Task statement:
Identify all lines below that hold "carries" and collect them.

Extracted information:
--*--

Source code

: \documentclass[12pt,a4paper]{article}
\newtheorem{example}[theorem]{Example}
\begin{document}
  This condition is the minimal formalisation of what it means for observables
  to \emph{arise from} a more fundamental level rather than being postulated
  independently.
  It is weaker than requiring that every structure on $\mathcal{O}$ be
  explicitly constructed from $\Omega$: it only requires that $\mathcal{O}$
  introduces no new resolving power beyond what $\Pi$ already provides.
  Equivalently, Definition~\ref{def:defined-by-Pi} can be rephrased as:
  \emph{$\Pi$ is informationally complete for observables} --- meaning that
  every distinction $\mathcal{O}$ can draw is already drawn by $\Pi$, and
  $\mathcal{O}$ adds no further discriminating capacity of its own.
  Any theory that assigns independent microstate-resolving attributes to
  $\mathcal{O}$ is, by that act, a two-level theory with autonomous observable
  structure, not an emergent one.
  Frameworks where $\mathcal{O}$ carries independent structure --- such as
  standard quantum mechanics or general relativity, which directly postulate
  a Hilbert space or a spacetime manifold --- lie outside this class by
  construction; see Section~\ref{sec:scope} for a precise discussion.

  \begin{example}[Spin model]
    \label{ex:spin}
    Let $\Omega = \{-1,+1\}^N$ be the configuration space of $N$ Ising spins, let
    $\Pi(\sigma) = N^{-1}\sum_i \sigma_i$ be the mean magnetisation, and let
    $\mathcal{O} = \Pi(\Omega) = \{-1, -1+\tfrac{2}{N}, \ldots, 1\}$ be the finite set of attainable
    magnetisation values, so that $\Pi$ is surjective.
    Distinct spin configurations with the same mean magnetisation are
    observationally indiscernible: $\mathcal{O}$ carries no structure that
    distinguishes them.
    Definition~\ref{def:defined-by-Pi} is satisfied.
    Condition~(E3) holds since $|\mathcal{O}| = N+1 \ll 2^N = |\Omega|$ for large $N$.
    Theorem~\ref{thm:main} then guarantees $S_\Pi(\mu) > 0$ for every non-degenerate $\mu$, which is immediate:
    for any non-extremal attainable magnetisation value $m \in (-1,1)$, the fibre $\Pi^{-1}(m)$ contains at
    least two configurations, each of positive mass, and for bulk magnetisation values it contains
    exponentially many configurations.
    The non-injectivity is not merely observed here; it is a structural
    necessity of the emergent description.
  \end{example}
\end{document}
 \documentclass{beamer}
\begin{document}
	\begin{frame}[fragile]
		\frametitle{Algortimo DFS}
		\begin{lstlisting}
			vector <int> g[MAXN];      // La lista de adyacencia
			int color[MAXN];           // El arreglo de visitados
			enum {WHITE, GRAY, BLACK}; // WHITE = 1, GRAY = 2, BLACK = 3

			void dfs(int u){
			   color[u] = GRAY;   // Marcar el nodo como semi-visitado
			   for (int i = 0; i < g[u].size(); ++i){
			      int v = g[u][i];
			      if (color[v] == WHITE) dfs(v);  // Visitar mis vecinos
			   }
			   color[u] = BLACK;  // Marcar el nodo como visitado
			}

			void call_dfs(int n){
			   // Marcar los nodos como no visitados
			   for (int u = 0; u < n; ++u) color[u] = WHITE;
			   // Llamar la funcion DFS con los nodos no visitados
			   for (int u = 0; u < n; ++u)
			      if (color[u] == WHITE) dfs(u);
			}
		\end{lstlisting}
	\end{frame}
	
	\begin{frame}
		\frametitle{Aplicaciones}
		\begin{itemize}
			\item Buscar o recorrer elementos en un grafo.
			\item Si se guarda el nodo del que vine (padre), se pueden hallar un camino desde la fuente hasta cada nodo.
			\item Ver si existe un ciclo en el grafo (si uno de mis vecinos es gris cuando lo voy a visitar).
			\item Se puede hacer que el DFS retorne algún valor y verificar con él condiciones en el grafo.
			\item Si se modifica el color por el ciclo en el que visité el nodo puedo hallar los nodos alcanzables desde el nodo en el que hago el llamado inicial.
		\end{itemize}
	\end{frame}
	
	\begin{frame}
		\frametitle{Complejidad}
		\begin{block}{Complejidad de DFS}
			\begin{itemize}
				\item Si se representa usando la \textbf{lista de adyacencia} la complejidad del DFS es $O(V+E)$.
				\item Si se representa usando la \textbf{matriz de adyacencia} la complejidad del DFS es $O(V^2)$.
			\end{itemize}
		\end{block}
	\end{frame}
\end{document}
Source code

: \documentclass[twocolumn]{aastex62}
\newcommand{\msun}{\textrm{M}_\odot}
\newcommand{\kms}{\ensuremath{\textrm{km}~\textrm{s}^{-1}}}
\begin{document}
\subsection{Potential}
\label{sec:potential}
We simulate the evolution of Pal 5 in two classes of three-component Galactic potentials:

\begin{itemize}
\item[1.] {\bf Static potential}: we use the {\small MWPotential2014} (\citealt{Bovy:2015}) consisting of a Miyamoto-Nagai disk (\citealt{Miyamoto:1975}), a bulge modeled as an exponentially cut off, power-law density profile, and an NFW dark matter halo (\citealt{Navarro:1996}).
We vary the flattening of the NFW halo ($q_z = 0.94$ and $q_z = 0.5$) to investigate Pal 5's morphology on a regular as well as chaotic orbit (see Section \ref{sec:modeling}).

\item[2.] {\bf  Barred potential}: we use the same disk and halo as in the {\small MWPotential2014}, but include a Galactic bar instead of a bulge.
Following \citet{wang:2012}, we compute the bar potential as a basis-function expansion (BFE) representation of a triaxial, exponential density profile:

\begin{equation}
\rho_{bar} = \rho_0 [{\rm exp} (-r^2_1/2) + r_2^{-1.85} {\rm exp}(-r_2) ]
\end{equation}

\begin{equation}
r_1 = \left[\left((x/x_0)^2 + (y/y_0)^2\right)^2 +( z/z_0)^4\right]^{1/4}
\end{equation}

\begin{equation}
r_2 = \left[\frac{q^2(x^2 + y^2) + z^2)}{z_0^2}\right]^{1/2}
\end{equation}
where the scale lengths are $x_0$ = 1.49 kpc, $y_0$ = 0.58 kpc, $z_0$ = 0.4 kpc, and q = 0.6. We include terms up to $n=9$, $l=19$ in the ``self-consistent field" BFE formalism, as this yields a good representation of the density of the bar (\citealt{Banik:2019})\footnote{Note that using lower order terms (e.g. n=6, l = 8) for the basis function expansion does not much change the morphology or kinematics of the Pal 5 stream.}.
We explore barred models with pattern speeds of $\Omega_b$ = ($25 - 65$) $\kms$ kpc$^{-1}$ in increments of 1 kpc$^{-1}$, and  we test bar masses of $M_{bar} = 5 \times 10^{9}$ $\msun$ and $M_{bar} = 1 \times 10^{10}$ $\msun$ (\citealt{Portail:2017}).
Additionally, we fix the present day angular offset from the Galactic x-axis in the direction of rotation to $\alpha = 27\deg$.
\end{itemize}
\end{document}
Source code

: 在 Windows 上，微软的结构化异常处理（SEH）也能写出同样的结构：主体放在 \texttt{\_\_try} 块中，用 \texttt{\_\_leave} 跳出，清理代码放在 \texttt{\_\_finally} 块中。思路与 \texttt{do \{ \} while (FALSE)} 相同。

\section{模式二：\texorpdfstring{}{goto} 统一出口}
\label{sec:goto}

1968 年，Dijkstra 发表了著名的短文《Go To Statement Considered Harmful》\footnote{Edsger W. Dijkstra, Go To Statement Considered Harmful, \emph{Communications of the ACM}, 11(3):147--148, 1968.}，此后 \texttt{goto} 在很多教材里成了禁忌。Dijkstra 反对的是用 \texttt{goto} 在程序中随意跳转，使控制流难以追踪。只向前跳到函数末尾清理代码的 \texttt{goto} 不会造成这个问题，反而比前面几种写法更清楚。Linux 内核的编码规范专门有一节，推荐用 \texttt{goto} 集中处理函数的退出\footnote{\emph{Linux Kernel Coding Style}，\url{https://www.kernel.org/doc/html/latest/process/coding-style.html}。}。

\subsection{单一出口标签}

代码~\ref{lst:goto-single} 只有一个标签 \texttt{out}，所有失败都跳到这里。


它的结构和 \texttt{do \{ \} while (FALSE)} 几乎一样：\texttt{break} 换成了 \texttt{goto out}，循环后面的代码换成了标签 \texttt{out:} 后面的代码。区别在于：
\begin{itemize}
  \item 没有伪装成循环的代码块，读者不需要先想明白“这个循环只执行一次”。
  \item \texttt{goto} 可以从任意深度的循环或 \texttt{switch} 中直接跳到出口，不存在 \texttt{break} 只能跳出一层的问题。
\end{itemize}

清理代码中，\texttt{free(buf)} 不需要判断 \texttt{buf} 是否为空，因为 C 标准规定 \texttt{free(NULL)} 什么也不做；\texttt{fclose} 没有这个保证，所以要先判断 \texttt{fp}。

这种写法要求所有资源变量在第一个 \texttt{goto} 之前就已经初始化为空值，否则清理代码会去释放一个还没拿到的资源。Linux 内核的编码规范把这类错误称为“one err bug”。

--*--

Written response:
  Frameworks where $\mathcal{O}$ carries independent structure --- such as
    observationally indiscernible: $\mathcal{O}$ carries no structure that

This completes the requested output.